Deshinta menganggap, masih harus ada pembenahan dalam konteks masalah tersebut. Inilah pentingnya sentuhan perempuan dalam memproduksi kebijakan-kebijakan yang erat kaitannya dengan masalah keperempuanan.


Pada bagian lain, persoalan kesehatan reproduksi dan seksualitas membutuhkan uluran tangan seorang perempuan. Sebab, sebuah produk perundang-undangan, misalnya, akan lebih komprehensif dan memberikan manfaat jika dihasilkan oleh kaum yang mengerti persoalan dan mengalaminya.


Apakah laki-laki akan mampu memproduk sebuah kebijakan perundangan yang menyangkut masalah perempuan? Jelas bisa. Tetapi, lelaki hanya dapat melihat fenomena tanpa pernah mengalami dan merasakan. Dengan fakta semacam ini, tentu saja perempuan akan menjadi garda depan untuk menghasilkan produk-produk perundangan yang peduli gender.


Belum lagi soal proteksi terhadap buruh migran Indonesia (BMI) perempuan. Sementara ini masih banyak kasus yang menimpa BMI. Salah satu yang mencuat dan masih hangat adalah Satinah. Problem semacam itu bakal terus muncul jika tidak segera ada kebijakan yang lebih protektif. Sebab, merujuk pada kasus Satinah, pemerintah baru tahu ketika Satinah berada di tahanan dan mendapat vonis qisas. Setelah 7 tahun dalam bayang-bayang hukuman mati, barulah tahun 2014 kasusnya mendapatkan titik terang, apalagi setelah masyarakat sipil melakukan gerakan.


Tentu saja, kasus semacam ini membutuhkan kehadiran negara dari awal untuk melindungi warga negaranya. BBC Indonesia sempat mengangkat perbedaan kebijakan negara antara Indonesia dan Filipina yang sama-sama memiliki buruh migran besar di Arab Saudi. Ada perbedaan komitmen hukum antara kedua negara.


Direktur Eksekutif Migrant Care Anis Hidayah mengatakan Filipina sudah sejak tahun 1995 meratifikasi konvensi buruh migran yang menjelaskan hak-hak pekerja negara itu. Sementara Indonesia baru saja tahun 2012 silam. Sehingga dalam praktiknya, Indonesia masih tertinggal dengan negara tetangga tersebut.

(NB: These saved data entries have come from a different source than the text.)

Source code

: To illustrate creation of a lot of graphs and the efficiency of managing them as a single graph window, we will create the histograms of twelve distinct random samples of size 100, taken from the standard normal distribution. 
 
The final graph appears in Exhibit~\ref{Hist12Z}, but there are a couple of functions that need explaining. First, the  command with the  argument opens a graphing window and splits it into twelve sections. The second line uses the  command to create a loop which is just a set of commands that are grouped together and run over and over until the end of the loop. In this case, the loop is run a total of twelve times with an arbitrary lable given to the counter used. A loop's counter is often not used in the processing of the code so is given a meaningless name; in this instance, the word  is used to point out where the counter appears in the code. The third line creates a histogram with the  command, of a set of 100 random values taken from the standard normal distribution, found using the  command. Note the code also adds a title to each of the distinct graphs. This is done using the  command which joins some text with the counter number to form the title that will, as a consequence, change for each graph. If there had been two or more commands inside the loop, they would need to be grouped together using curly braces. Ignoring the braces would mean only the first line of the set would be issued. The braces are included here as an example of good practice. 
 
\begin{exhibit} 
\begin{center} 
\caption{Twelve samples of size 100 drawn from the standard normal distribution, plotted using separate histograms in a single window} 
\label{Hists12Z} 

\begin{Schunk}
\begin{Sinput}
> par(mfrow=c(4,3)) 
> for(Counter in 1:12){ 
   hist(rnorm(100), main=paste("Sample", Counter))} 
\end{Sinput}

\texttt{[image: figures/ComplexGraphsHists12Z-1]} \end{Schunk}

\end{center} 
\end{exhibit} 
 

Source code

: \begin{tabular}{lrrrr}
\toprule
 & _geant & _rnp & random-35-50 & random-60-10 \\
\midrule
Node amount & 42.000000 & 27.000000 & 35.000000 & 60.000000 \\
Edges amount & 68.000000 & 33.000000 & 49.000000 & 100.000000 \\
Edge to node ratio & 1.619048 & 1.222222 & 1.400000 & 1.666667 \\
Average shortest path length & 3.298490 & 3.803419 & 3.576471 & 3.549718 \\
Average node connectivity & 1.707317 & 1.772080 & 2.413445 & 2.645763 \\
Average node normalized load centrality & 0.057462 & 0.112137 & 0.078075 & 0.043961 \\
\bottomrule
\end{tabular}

Salah satu yang disorot mantan Atase Tenaga Kerja KBRI di Riyadh, Sukamto Javaladi, adalah minimnya jumlah perwakilan. Filipina memiliki kantor perwakilan di setiap ibukota provinsi yang berstatus pegawai negeri. Sehingga mereka lebih cepat mengetahui berbagai kasus yang menimpa buruh migran Filipina. Sejauh ini, Indonesia kerap terlambat mengetahui.


Inilah persoalan yang sejatinya dapat diperbaiki pada masa-masa mendatang. Seorang anggota legislatif perempuan akan lebih peka dan memahami masalah buruh migran perempuan, sehingga dapat memproduk sebuah kebijakan yang lebih protektif.


Di sisi lain, ada masalah besar dalam keluarga ketika perempuan menjadi buruh migran. Sebuah lembaga swadaya masyarakat (LSM) yang bergerak mendampingi keluarga buruh migran di Banyumas, Jawa Tengah, Seruni, misalnya membeberkan fakta yak tak kalah memprihatinkan. Umumnya, anak-anak buruh migran tidak mendapatkan perhatian sepenuhnya dari orang tua akibat ditinggal ke manca negara.


Karena itulah, Seruni mengembangkan pola asuh anak buruh migran. Salah seorang aktivisnya, Lili Purwani, menyatakan pihaknya tengah melakukan riset di tiga kecamatan Kabupaten Banyumas untuk membuat pola asuh yang tepat. Agar anak-anak buruh migran tidak telantar atau bahkan terjerumus pada pergaulan dan lingkungan yang salah.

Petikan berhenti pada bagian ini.